*DESCRIPTION OF THE TASK*. Spot each line in the data below containing "wave" and copy it.

Collection entries
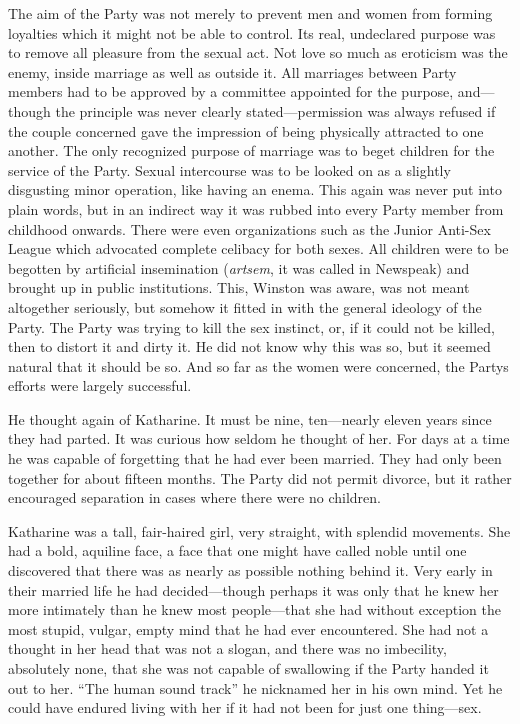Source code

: The aim of the Party was not merely to prevent men and women from
forming loyalties which it might not be able to control. Its real,
undeclared purpose was to remove all pleasure from the sexual act. Not
love so much as eroticism was the enemy, inside marriage as well as
outside it. All marriages between Party members had to be approved by a
committee appointed for the purpose, and---though the principle was
never clearly stated---permission was always refused if the couple
concerned gave the impression of being physically attracted to one
another. The only recognized purpose of marriage was to beget children
for the service of the Party. Sexual intercourse was to be looked on as
a slightly disgusting minor operation, like having an enema. This again
was never put into plain words, but in an indirect way it was rubbed
into every Party member from childhood onwards. There were even
organizations such as the Junior Anti-Sex League which advocated
complete celibacy for both sexes. All children were to be begotten by
artificial insemination (\emph{artsem}, it was called in Newspeak) and
brought up in public institutions. This, Winston was aware, was not
meant altogether seriously, but somehow it fitted in with the general
ideology of the Party. The Party was trying to kill the sex instinct,
or, if it could not be killed, then to distort it and dirty it. He did
not know why this was so, but it seemed natural that it should be so.
And so far as the women were concerned, the Party\textquotesingle s
efforts were largely successful.

He thought again of Katharine. It must be nine, ten---nearly eleven
years since they had parted. It was curious how seldom he thought of
her. For days at a time he was capable of forgetting that he had ever
been married. They had only been together for about fifteen months. The
Party did not permit divorce, but it rather encouraged separation in
cases where there were no children.

Katharine was a tall, fair-haired girl, very straight, with splendid
movements. She had a bold, aquiline face, a face that one might have
called noble until one discovered that there was as nearly as possible
nothing behind it. Very early in their married life he had
decided---though perhaps it was only that he knew her more intimately
than he knew most people---that she had without exception the most
stupid, vulgar, empty mind that he had ever encountered. She had not a
thought in her head that was not a slogan, and there was no imbecility,
absolutely none, that she was not capable of swallowing if the Party
handed it out to her. ``The human sound track'' he nicknamed her in his
own mind. Yet he could have endured living with her if it had not been
for just one thing---sex.

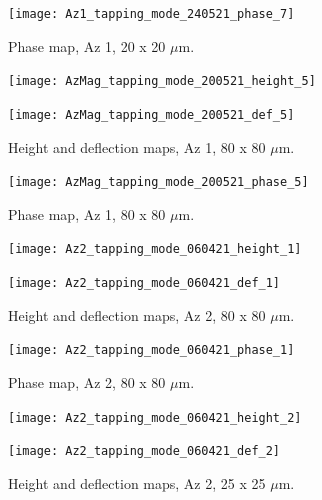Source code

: \begin{figure}[H]
\centering
  \texttt{[image: Az1\_tapping\_mode\_240521\_phase\_7]}
\caption[Phase map, Az 1]{Phase map, Az 1, 20 x 20 $\mu$m.}
\label{fig:afm_az1_phase_7}
\end{figure}


\begin{figure}[H]
\centering
\begin{minipage}{.45\textwidth}
  \centering
  \texttt{[image: AzMag\_tapping\_mode\_200521\_height\_5]}
\end{minipage}
\begin{minipage}{.45\textwidth}
  \centering
  \texttt{[image: AzMag\_tapping\_mode\_200521\_def\_5]}
\end{minipage}
\caption[Height and deflection maps, Az 1]{Height and deflection maps, Az 1, 80 x 80 $\mu$m.}
\label{fig:afm_az1_height_def_8}
\end{figure}

\begin{figure}[H]
\centering
  \texttt{[image: AzMag\_tapping\_mode\_200521\_phase\_5]}
\caption[Phase map, Az 1]{Phase map, Az 1, 80 x 80 $\mu$m.}
\label{fig:afm_az1_phase_8}
\end{figure}




\begin{figure}[H]
\centering
\begin{minipage}{.45\textwidth}
  \centering
  \texttt{[image: Az2\_tapping\_mode\_060421\_height\_1]}
\end{minipage}
\begin{minipage}{.45\textwidth}
  \centering
  \texttt{[image: Az2\_tapping\_mode\_060421\_def\_1]}
\end{minipage}
\caption[Height and deflection maps, Az 2]{Height and deflection maps, Az 2, 80 x 80 $\mu$m.}
\label{fig:afm_az2_height_def_1}
\end{figure}

\begin{figure}[H]
\centering
  \texttt{[image: Az2\_tapping\_mode\_060421\_phase\_1]}
\caption[Phase map, Az 2]{Phase map, Az 2, 80 x 80 $\mu$m.}
\label{fig:afm_az2_phase_1}
\end{figure}

\begin{figure}[H]
\centering
\begin{minipage}{.45\textwidth}
  \centering
  \texttt{[image: Az2\_tapping\_mode\_060421\_height\_2]}
\end{minipage}
\begin{minipage}{.45\textwidth}
  \centering
  \texttt{[image: Az2\_tapping\_mode\_060421\_def\_2]}
\end{minipage}
\caption[Height and deflection maps, Az 2]{Height and deflection maps, Az 2, 25 x 25 $\mu$m.}
\label{fig:afm_az2_height_def_2}
\end{figure}

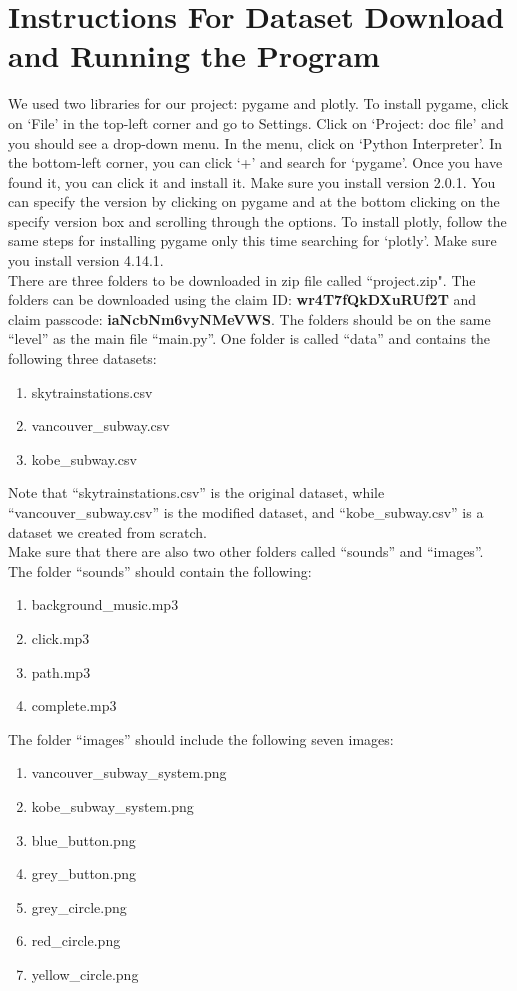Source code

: \documentclass[fontsize=11pt]{article}
\begin{document}
\section*{Instructions For Dataset Download and Running the Program}

We used two libraries for our project: pygame and plotly.
To install pygame, click on `File’ in the top-left corner and go to Settings.  Click on `Project:  doc file’ and you should see a drop-down menu.  In the menu, click on `Python Interpreter’.  In the bottom-left corner, you can click `+’ and search for `pygame’. Once you have found it, you can click it and install it. Make sure you install version 2.0.1. You can specify the version by clicking on pygame and at the bottom clicking on the specify version box and scrolling through the options.
To install plotly, follow the same steps for installing pygame only this time searching for ‘plotly’. Make sure you install version 4.14.1. \\

There are three folders to be downloaded in zip file called ``project.zip". The folders can be downloaded using the claim ID: \textbf{wr4T7fQkDXuRUf2T} and claim passcode: \textbf{iaNcbNm6vyNMeVWS}. The folders should be on the same ``level” as the main file ``main.py”. One folder is called ``data” and contains the following three datasets:
\begin{enumerate}[noitemsep]
    \item skytrainstations.csv
    \item vancouver\_subway.csv
    \item kobe\_subway.csv
\end{enumerate}
Note that ``skytrainstations.csv” is the original dataset, while ``vancouver\_subway.csv” is the modified dataset, and “kobe\_subway.csv” is a dataset we created from scratch. \\

Make sure that there are also two other folders called ``sounds” and ``images”. The folder ``sounds” should contain the following:
\begin{enumerate}[noitemsep]
    \item background\_music.mp3
    \item click.mp3
    \item path.mp3
    \item complete.mp3
\end{enumerate}

\medskip

\noindent The folder ``images” should include the following seven images: 
\begin{enumerate}[noitemsep]
    \item vancouver\_subway\_system.png
    \item kobe\_subway\_system.png
    \item blue\_button.png
    \item grey\_button.png
    \item grey\_circle.png
    \item red\_circle.png
    \item yellow\_circle.png
\end{enumerate}
\end{document}
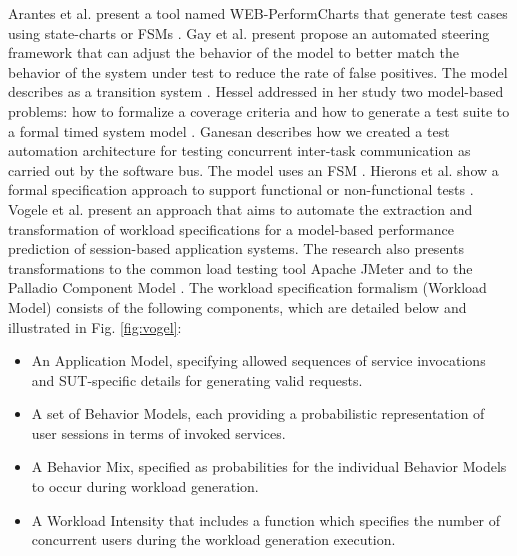 \documentclass[espaco=umemeio,chapter=TITLE,twoside,openright]{abnt}
\begin{document}
Arantes et al. present a tool named WEB-PerformCharts that generate test cases using state-charts or FSMs \cite{Arantes2014}. Gay et al. present propose an automated steering framework that can adjust the behavior of the model to better match the behavior of the system under test to reduce the rate of false positives.  The model describes as a transition system \cite{Gay2016}. Hessel addressed in her study two model-based problems: how to formalize a coverage criteria and how to generate a test suite to a formal timed system model \cite{Hessel2007}. Ganesan describes how we created a test automation architecture for testing concurrent inter-task communication as carried out by the software bus. The model uses an FSM \cite{Ganesan2016}. Hierons et al. show a formal specification approach to support functional or non-functional tests \cite{Hierons2009}. Vogele et al. present an approach that aims to automate the extraction and transformation of workload specifications for a model-based performance prediction of session-based application systems.  The research also presents transformations to the common load testing tool Apache JMeter and to the Palladio Component Model \cite{Vogele2016} \cite{utting2010practical}. The workload specification formalism (Workload Model) consists of the following components, which are detailed below and illustrated in Fig. \ref{fig:vogel}:
\begin{itemize}
\item An Application Model, specifying allowed sequences of service invocations and SUT-specific details for generating valid requests.
\item A set of Behavior Models, each providing a probabilistic representation of user sessions in terms of invoked services.
\item A Behavior Mix, specified as probabilities for the individual Behavior Models to occur during workload generation.
\item A Workload Intensity that includes a function which specifies the number of concurrent users during the workload generation execution.
\end{itemize}
\end{document}
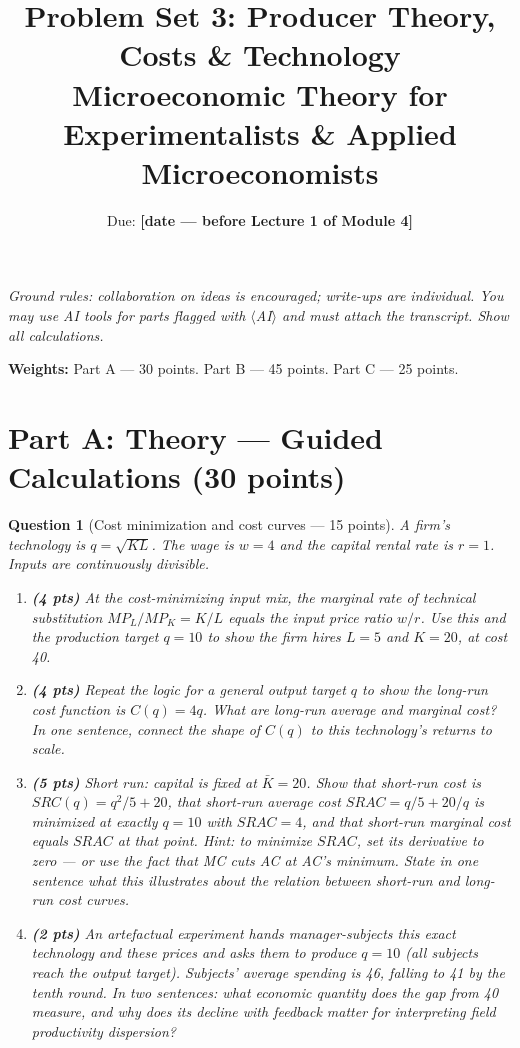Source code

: \documentclass[11pt]{article}
\title{Problem Set 3: Producer Theory, Costs \& Technology\\
\large Microeconomic Theory for Experimentalists \& Applied Microeconomists}
\author{Due: \textbf{[date --- before Lecture 1 of Module 4]}}
\date{}
\newtheorem{question}{Question}
\begin{document}
\maketitle

\noindent\emph{Ground rules: collaboration on ideas is encouraged; write-ups
are individual. You may use AI tools for parts flagged with
$\langle$AI$\rangle$ and must attach the transcript. Show all calculations.}

\medskip

\noindent\textbf{Weights:} Part A --- 30 points. Part B --- 45 points.
Part C --- 25 points.

\bigskip

\section*{Part A: Theory --- Guided Calculations (30 points)}

\begin{question}[Cost minimization and cost curves --- 15 points]
A firm's technology is $q = \sqrt{KL}$. The wage is $w = 4$ and the
capital rental rate is $r = 1$. Inputs are continuously divisible.

\begin{enumerate}[label=(\alph*)]
  \item \textbf{(4 pts)} At the cost-minimizing input mix, the marginal
        rate of technical substitution $MP_L / MP_K = K/L$ equals the
        input price ratio $w/r$. Use this and the production target
        $q = 10$ to show the firm hires $L = 5$ and $K = 20$, at cost 40.
  \item \textbf{(4 pts)} Repeat the logic for a general output target $q$
        to show the long-run cost function is $C(q) = 4q$. What are
        long-run average and marginal cost? In one sentence, connect the
        shape of $C(q)$ to this technology's returns to scale.
  \item \textbf{(5 pts)} Short run: capital is fixed at $\bar K = 20$.
        Show that short-run cost is $SRC(q) = q^2/5 + 20$, that short-run
        average cost $SRAC = q/5 + 20/q$ is minimized at exactly $q = 10$
        with $SRAC = 4$, and that short-run marginal cost equals $SRAC$
        at that point. \emph{Hint: to minimize $SRAC$, set its derivative
        to zero --- or use the fact that MC cuts AC at AC's minimum.}
        State in one sentence what this illustrates about the relation
        between short-run and long-run cost curves.
  \item \textbf{(2 pts)} An artefactual experiment hands manager-subjects
        this exact technology and these prices and asks them to produce
        $q = 10$ (all subjects reach the output target). Subjects' average
        spending is 46, falling to 41 by the tenth round. In two sentences: what economic quantity does the
        gap from 40 measure, and why does its decline with feedback
        matter for interpreting field productivity dispersion?
\end{enumerate}
\end{question}
\end{document}
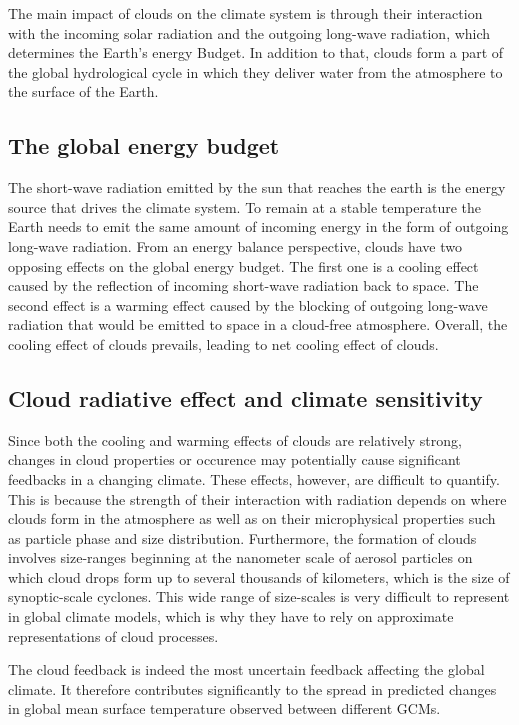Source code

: The main impact of clouds on the climate system is through their interaction
with the incoming solar radiation and the outgoing long-wave radiation, which
determines the Earth's energy Budget. In addition to that, clouds form a part
of the global hydrological cycle in which they deliver water from the atmosphere
to the surface of the Earth.

\subsection{The global energy budget}

The short-wave radiation emitted by the sun that reaches the earth is the energy
source that drives the climate system. To remain at a stable temperature the
Earth needs to emit the same amount of incoming energy in the form of outgoing
long-wave radiation. From an energy balance perspective, clouds have two
opposing effects on the global energy budget. The first one is a cooling effect
caused by the reflection of incoming short-wave radiation back to space. The
second effect is a warming effect caused by the blocking of outgoing long-wave
radiation that would be emitted to space in a cloud-free atmosphere. Overall,
the cooling effect of clouds prevails, leading to net cooling effect of clouds.

\subsection{Cloud radiative effect and climate sensitivity}

Since both the cooling and warming effects of clouds are relatively strong,
changes in cloud properties or occurence may potentially cause significant
feedbacks in a changing climate. These effects, however, are difficult to
quantify. This is because the strength of their interaction with radiation
depends on where clouds form in the atmosphere as well as on their microphysical
properties such as particle phase and size distribution. Furthermore, the
formation of clouds involves size-ranges beginning at the nanometer scale of
aerosol particles on which cloud drops form up to several thousands of
kilometers, which is the size of synoptic-scale cyclones. This wide range of
size-scales is very difficult to represent in global climate models, which is
why they have to rely on approximate representations of cloud processes.

The cloud feedback is indeed the most uncertain feedback affecting the global
climate. It therefore contributes significantly to the spread in predicted
changes in global mean surface temperature observed between different GCMs.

*WRITTEN SOLUTION*.
with the incoming solar radiation and the outgoing long-wave radiation, which
The short-wave radiation emitted by the sun that reaches the earth is the energy
long-wave radiation. From an energy balance perspective, clouds have two
caused by the reflection of incoming short-wave radiation back to space. The
second effect is a warming effect caused by the blocking of outgoing long-wave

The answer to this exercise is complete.